------ Dataset content

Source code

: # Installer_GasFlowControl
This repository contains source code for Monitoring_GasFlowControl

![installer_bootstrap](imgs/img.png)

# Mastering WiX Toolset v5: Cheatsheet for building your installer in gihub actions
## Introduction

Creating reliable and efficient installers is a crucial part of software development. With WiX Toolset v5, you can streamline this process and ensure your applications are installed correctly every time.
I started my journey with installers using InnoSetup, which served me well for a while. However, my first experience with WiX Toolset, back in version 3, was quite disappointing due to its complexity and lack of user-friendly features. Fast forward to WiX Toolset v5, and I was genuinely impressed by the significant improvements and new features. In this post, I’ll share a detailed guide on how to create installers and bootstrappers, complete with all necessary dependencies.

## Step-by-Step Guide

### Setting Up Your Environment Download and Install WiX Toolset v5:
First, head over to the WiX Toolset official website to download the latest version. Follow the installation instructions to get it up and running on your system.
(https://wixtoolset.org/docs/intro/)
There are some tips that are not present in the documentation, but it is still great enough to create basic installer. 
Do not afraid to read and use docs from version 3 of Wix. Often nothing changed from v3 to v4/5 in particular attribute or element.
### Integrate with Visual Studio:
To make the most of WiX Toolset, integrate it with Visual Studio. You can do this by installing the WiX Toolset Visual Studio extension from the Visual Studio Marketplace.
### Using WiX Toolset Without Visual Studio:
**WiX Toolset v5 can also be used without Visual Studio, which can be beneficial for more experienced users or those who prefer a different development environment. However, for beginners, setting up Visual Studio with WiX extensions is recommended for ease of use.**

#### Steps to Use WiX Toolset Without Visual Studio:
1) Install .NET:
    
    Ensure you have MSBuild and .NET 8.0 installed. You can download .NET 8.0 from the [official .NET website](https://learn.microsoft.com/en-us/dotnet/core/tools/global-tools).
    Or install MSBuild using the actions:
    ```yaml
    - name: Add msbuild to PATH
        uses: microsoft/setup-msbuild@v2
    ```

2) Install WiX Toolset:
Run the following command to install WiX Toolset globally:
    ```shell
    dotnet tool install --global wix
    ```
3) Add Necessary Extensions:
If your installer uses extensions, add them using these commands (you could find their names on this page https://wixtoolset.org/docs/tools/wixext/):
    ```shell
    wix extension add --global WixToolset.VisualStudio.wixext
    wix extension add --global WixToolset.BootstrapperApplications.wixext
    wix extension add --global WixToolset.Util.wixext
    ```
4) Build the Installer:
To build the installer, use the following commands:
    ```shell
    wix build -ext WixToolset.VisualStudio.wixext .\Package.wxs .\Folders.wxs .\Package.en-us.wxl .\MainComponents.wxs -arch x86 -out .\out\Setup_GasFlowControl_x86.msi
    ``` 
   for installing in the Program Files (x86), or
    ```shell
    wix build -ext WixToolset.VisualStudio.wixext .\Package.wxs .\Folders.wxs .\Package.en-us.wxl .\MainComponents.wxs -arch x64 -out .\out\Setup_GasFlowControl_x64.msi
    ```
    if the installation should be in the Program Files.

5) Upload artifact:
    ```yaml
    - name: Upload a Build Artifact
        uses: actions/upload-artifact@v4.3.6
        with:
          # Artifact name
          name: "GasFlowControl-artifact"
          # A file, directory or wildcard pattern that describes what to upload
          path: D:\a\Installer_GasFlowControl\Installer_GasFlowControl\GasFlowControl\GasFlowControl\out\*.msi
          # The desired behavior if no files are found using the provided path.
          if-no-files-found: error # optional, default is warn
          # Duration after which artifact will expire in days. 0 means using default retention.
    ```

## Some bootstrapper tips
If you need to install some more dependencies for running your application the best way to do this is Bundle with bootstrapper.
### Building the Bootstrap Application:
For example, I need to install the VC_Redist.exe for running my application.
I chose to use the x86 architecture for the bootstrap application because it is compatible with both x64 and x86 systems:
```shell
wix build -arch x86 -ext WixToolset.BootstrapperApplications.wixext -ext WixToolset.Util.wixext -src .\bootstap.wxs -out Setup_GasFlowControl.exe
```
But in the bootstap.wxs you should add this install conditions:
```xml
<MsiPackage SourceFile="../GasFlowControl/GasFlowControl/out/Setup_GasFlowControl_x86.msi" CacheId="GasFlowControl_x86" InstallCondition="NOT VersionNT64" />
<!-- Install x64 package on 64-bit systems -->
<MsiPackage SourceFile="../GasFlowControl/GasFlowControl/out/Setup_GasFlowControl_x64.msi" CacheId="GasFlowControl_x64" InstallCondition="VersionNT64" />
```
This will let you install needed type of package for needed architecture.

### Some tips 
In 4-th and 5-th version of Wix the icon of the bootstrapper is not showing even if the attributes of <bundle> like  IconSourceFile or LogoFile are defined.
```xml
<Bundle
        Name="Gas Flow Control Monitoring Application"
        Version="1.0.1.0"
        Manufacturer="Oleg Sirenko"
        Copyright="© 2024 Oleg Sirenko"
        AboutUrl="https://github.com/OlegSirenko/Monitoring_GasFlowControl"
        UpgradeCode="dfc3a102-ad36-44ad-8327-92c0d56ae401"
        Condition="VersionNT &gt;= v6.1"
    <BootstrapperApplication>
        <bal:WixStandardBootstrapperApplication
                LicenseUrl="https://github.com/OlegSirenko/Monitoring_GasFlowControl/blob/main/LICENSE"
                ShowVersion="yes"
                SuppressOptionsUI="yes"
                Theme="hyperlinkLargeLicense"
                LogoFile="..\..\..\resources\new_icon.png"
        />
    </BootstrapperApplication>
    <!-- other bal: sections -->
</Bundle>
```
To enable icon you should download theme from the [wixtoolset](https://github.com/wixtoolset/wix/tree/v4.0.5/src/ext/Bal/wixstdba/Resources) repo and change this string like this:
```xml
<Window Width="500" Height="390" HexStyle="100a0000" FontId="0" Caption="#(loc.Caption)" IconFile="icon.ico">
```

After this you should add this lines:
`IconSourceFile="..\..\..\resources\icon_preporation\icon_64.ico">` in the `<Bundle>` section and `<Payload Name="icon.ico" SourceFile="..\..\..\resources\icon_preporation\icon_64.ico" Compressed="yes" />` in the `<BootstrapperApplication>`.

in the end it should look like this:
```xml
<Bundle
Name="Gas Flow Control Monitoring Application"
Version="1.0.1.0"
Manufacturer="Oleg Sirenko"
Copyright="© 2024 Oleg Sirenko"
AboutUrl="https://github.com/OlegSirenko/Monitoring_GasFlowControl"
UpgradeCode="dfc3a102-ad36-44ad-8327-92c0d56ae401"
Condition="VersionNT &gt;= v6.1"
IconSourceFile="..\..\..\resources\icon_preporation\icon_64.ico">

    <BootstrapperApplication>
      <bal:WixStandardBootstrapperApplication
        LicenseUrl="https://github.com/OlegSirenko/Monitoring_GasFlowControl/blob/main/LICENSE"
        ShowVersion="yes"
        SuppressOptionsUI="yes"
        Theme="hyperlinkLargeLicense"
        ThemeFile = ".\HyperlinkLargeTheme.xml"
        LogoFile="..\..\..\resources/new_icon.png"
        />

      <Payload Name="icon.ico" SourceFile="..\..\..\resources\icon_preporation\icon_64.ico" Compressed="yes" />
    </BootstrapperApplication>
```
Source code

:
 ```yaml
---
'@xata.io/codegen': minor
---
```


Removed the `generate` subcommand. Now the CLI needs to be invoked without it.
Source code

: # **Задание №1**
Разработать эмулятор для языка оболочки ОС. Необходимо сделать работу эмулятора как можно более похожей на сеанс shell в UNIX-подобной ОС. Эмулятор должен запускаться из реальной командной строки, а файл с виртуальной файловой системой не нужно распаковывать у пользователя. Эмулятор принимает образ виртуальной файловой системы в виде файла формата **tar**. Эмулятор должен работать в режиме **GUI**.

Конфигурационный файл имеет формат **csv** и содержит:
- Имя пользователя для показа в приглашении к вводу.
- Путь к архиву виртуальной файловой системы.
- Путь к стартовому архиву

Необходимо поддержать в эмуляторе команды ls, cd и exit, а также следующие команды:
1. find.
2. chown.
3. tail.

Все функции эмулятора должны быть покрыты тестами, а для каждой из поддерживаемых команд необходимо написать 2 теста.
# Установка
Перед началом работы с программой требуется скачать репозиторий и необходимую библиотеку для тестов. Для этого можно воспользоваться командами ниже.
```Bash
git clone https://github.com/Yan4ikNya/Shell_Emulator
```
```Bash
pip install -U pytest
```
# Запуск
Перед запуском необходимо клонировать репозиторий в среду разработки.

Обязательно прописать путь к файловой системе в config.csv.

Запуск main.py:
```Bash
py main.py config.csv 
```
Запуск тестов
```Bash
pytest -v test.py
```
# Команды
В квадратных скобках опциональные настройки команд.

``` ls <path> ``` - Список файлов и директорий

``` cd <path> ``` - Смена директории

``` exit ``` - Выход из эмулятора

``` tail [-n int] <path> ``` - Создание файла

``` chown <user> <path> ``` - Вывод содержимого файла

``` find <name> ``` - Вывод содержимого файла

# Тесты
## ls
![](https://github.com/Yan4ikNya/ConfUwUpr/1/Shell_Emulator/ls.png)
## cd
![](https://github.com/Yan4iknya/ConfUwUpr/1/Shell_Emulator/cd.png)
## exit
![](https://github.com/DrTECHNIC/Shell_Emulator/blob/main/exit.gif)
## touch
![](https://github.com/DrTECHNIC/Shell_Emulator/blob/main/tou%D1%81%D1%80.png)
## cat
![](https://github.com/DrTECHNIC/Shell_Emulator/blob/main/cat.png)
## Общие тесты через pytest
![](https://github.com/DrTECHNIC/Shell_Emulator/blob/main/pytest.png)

------------

→ Task statement
Please return only the lines from the one with "- Создание файла" through the end of the listing, each exactly as written, first and last included.

→ Task output
``` tail [-n int] <path> ``` - Создание файла

``` chown <user> <path> ``` - Вывод содержимого файла

``` find <name> ``` - Вывод содержимого файла

# Тесты
## ls
![](https://github.com/Yan4ikNya/ConfUwUpr/1/Shell_Emulator/ls.png)
## cd
![](https://github.com/Yan4iknya/ConfUwUpr/1/Shell_Emulator/cd.png)
## exit
![](https://github.com/DrTECHNIC/Shell_Emulator/blob/main/exit.gif)
## touch
![](https://github.com/DrTECHNIC/Shell_Emulator/blob/main/tou%D1%81%D1%80.png)
## cat
![](https://github.com/DrTECHNIC/Shell_Emulator/blob/main/cat.png)
## Общие тесты через pytest
![](https://github.com/DrTECHNIC/Shell_Emulator/blob/main/pytest.png)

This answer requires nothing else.